Advent and the Pain and Promise of Waiting

I believe that I shall see the goodness of the Lord in the land of the living. Wait for the Lord; be strong, and let your heart take courage; wait for the Lord!
Psalm 27:13-14

Advent is about waiting. Traditionally, this season in the calendar of the Church has been about leading believers to live faithfully in the present, and to do this, the attention of believers is turned both to past promises fulfilled and to promises made for a bright but unrealized future.

During Advent, Christian waiting is shown to be not a passive exercise in keeping busy while staying put, but an intentional practice of keeping faithful while moving forward. As we approach Christmas, we look back on the world as it waited in desperation for the Son of God. The posture and the prayers of God’s people then, who would leap for joy at the birth of Christ, become the posture and the prayers of God’s people now, who are waiting for the day of his return. The fulfillment of past promises becomes the fuel of present hope.

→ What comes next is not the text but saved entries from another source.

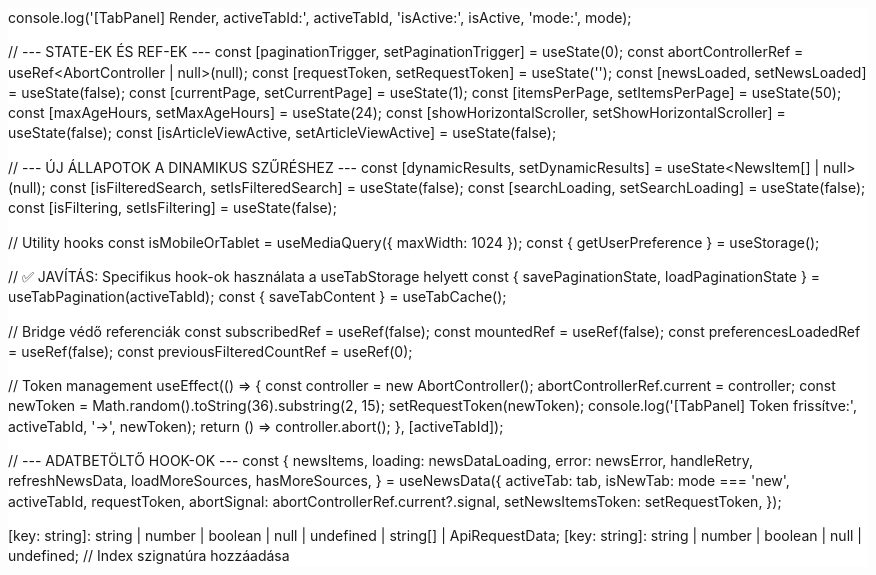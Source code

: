   console.log('[TabPanel] Render, activeTabId:', activeTabId, 'isActive:', isActive, 'mode:', mode);

  // --- STATE-EK ÉS REF-EK ---
  const [paginationTrigger, setPaginationTrigger] = useState(0);
  const abortControllerRef = useRef<AbortController | null>(null);
  const [requestToken, setRequestToken] = useState<string>('');
  const [newsLoaded, setNewsLoaded] = useState(false);
  const [currentPage, setCurrentPage] = useState(1);
  const [itemsPerPage, setItemsPerPage] = useState(50);
  const [maxAgeHours, setMaxAgeHours] = useState(24);
  const [showHorizontalScroller, setShowHorizontalScroller] = useState(false);
  const [isArticleViewActive, setArticleViewActive] = useState(false);

  // --- ÚJ ÁLLAPOTOK A DINAMIKUS SZŰRÉSHEZ ---
  const [dynamicResults, setDynamicResults] = useState<NewsItem[] | null>(null);
  const [isFilteredSearch, setIsFilteredSearch] = useState(false);
  const [searchLoading, setSearchLoading] = useState(false);
  const [isFiltering, setIsFiltering] = useState(false);

  // Utility hooks
  const isMobileOrTablet = useMediaQuery({ maxWidth: 1024 });
  const { getUserPreference } = useStorage();
  
  // ✅ JAVÍTÁS: Specifikus hook-ok használata a useTabStorage helyett
  const { savePaginationState, loadPaginationState } = useTabPagination(activeTabId);
  const { saveTabContent } = useTabCache();

  // Bridge védő referenciák
  const subscribedRef = useRef(false);
  const mountedRef = useRef(false);
  const preferencesLoadedRef = useRef(false);
  const previousFilteredCountRef = useRef<number>(0);

  // Token management
  useEffect(() => {
    const controller = new AbortController();
    abortControllerRef.current = controller;
    const newToken = Math.random().toString(36).substring(2, 15);
    setRequestToken(newToken);
    console.log('[TabPanel] Token frissítve:', activeTabId, '->', newToken);
    return () => controller.abort();
  }, [activeTabId]);

  // --- ADATBETÖLTŐ HOOK-OK ---
  const {
    newsItems,
    loading: newsDataLoading,
    error: newsError,
    handleRetry,
    refreshNewsData,
    loadMoreSources,
    hasMoreSources,
  } = useNewsData({
    activeTab: tab,
    isNewTab: mode === 'new',
    activeTabId,
    requestToken,
    abortSignal: abortControllerRef.current?.signal,
    setNewsItemsToken: setRequestToken,
  });


  [key: string]: string | number | boolean | null | undefined | string[] | ApiRequestData;
  [key: string]: string | number | boolean | null | undefined; // Index szignatúra hozzáadása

This sounds easy enough, but waiting is difficult, perhaps never more so than in the culture we live. In its pace and its relentless commitment to immediacy, our world seems to loathe both waiting and the conditions that can make it fruitful. The rose-colored lenses we look at our past through only make the present more painful. So nostalgia drives our history. Rather than learning from the pains of the past, we only inherit its false promises. “Those were the days,” means these aren’t them. The best Christmas season is usually behind us.

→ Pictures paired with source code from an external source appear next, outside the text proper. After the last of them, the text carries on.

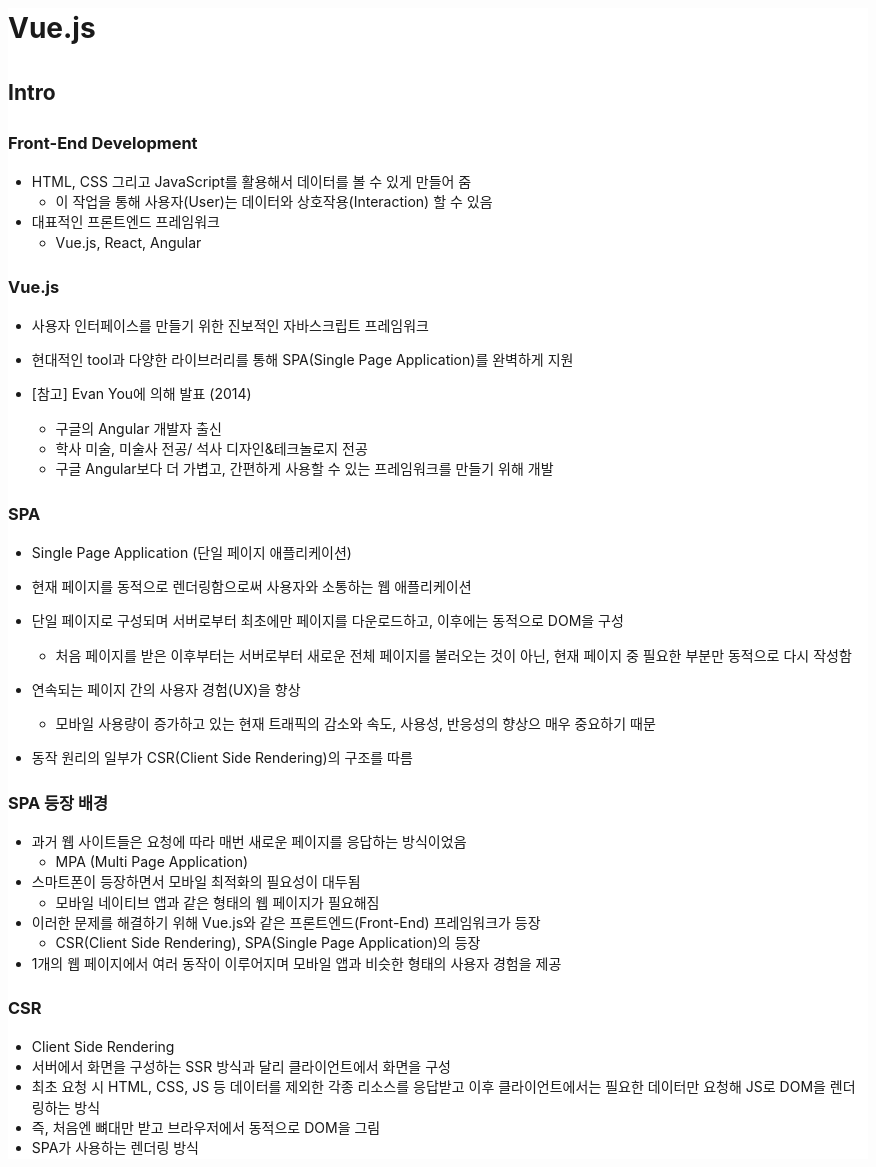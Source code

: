 # Vue.js

## Intro

### Front-End Development

- HTML, CSS 그리고 JavaScript를 활용해서 데이터를 볼 수 있게 만들어 줌
  - 이 작업을 통해 사용자(User)는 데이터와 상호작용(Interaction) 할 수 있음
- 대표적인 프론트엔드 프레임워크
  - Vue.js, React, Angular



### Vue.js

- 사용자 인터페이스를 만들기 위한 진보적인 자바스크립트 프레임워크
- 현대적인 tool과 다양한 라이브러리를 통해 SPA(Single Page Application)를 완벽하게 지원



- \[참고\] Evan You에 의해 발표 (2014)
  - 구글의 Angular 개발자 출신
  - 학사 미술, 미술사 전공/ 석사 디자인&테크놀로지 전공
  - 구글 Angular보다 더 가볍고, 간편하게 사용할 수 있는 프레임워크를 만들기 위해 개발



### SPA

- Single Page Application (단일 페이지 애플리케이션)
- 현재 페이지를 동적으로 렌더링함으로써 사용자와 소통하는 웹 애플리케이션

- 단일 페이지로 구성되며 서버로부터 최초에만 페이지를 다운로드하고, 이후에는 동적으로 DOM을 구성
  - 처음 페이지를 받은 이후부터는 서버로부터 새로운 전체 페이지를 불러오는 것이 아닌, 현재 페이지 중 필요한 부분만 동적으로 다시 작성함
- 연속되는 페이지 간의 사용자 경험(UX)을 향상
  - 모바일 사용량이 증가하고 있는 현재 트래픽의 감소와 속도, 사용성, 반응성의 향상으 매우 중요하기 때문
- 동작 원리의 일부가 CSR(Client Side Rendering)의 구조를 따름



### SPA 등장 배경

- 과거 웹 사이트들은 요청에 따라 매번 새로운 페이지를 응답하는 방식이었음
  - MPA (Multi Page Application)
- 스마트폰이 등장하면서 모바일 최적화의 필요성이 대두됨
  - 모바일 네이티브 앱과 같은 형태의 웹 페이지가 필요해짐
- 이러한 문제를 해결하기 위해 Vue.js와 같은 프론트엔드(Front-End) 프레임워크가 등장
  - CSR(Client Side Rendering), SPA(Single Page Application)의 등장
- 1개의 웹 페이지에서 여러 동작이 이루어지며 모바일 앱과 비슷한 형태의 사용자 경험을 제공



### CSR

- Client Side Rendering
- 서버에서 화면을 구성하는 SSR 방식과 달리 클라이언트에서 화면을 구성
- 최초 요청 시 HTML, CSS, JS 등 데이터를 제외한 각종 리소스를 응답받고 이후 클라이언트에서는 필요한 데이터만 요청해 JS로 DOM을 렌더링하는 방식
- 즉, 처음엔 뼈대만 받고 브라우저에서 동적으로 DOM을 그림
- SPA가 사용하는 렌더링 방식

Without a promising present, we then might barrel forward into the future. If we cannot recreate the past, we just might be able to surpass it. The next Christmas season can be the best one. The present thus passes in a snap. Pulled to the past and the future so forcefully, we never seem to find enough time to linger in all the unique joys and frustrations and hopes of today.

Christian waiting turns the directions of these currents completely around. It is not blind to the past or ignorant of the future, but neither is it living in either of them. Christian waiting does the pulling. It takes the prayers and the posture of faith’s past and the vision of faith’s future as the substance and the mandate of faith’s present. This is active work. It requires reflection and intention and patience.

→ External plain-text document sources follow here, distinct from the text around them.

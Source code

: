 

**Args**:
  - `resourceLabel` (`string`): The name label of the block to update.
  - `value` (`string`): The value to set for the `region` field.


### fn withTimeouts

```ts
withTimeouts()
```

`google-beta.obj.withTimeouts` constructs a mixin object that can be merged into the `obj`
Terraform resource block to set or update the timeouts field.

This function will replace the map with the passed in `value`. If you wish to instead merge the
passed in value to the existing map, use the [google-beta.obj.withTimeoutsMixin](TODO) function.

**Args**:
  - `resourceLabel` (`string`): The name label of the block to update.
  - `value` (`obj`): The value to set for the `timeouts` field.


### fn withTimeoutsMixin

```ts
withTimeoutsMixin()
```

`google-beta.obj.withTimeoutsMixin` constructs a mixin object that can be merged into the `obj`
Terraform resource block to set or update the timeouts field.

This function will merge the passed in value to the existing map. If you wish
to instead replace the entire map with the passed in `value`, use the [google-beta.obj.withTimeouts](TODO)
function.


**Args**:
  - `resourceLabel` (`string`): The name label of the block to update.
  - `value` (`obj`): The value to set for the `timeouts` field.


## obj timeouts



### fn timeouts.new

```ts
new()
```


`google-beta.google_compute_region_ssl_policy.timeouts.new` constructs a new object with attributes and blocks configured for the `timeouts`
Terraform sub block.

I think this can be hard for us for a lot of reasons. One of them is the pressure to make the Christmas season culturally profound. We have a vision for what Christmas should be in front of us for weeks. In the shows we watch on our TVs, in the speakers at the shops whose aisles we drift through – the world has an idea of what the season should feel like, and our options seem to be experiencing that or accepting the failure of our exhaustion or poverty or loneliness or hurt.

But this is a worldly pressure that we often accept, one that Advent invites us to shed. It is in waiting where we discover that the pain our seasonal consumerism attempts to numb actually holds the key to the joy we’re truly after. By inhabiting the story of the past, we can cherish God’s present faithfulness as we anticipate His promised future. You don’t get to truly savor what you haven’t anticipated. And it is in this often painful or frustrating waiting where the joy of the Lord grows sweeter.

This is ultimately the promise of Advent. Rather than uniting us around one culturally-driven vision of a successful Christmas, like the people of Whoville singing around their tree, we find that the joy of the season gathers around us – right where we’re at, right as we are. I like what James Smith says in his book How to Inhabit Time:

While God is eternal, creatures are seasonal, and thus our relationship to God is characterized by a seasonality that is natural, expected, and good. In the same way that you relate differently to a parent when you are eighteen versus forty-eight, so it is natural to relate differently to God at different points in the journey of creaturehood through time. In some ways, this might be experienced as an ebb and a flow, with varying waves of intimacy and distance, enthusiasm and struggle. When one cultivates some expectation of this, the seasons of ebb and distance need not be alarming, even if they might be difficult and puzzling. But the seasons of relating to God might also be varying dynamics of how one experiences God's presence… God's nearness looks and feels different depending on the season you're in.

You are surely waiting on something right now. You are experiencing the groaning of anticipating Christ’s return. You are longing for all things to be made new as you see things in your life still old or aging or unfulfilled, things awaiting resurrection and renewal. This season in our culture will tempt you to look away, to numb your waiting and your yearning by crafting a perfect Christmas that looks like a nostalgic past or a vision board future. But Advent invites you instead to see clearly, to feel deeply, and to let God find you in the picture imperfect of your life. We will see the goodness of the Lord. He has always kept His promises. He is keeping them now, even as He keeps those who depend on Him. Waiting, in the end, is our act of faith.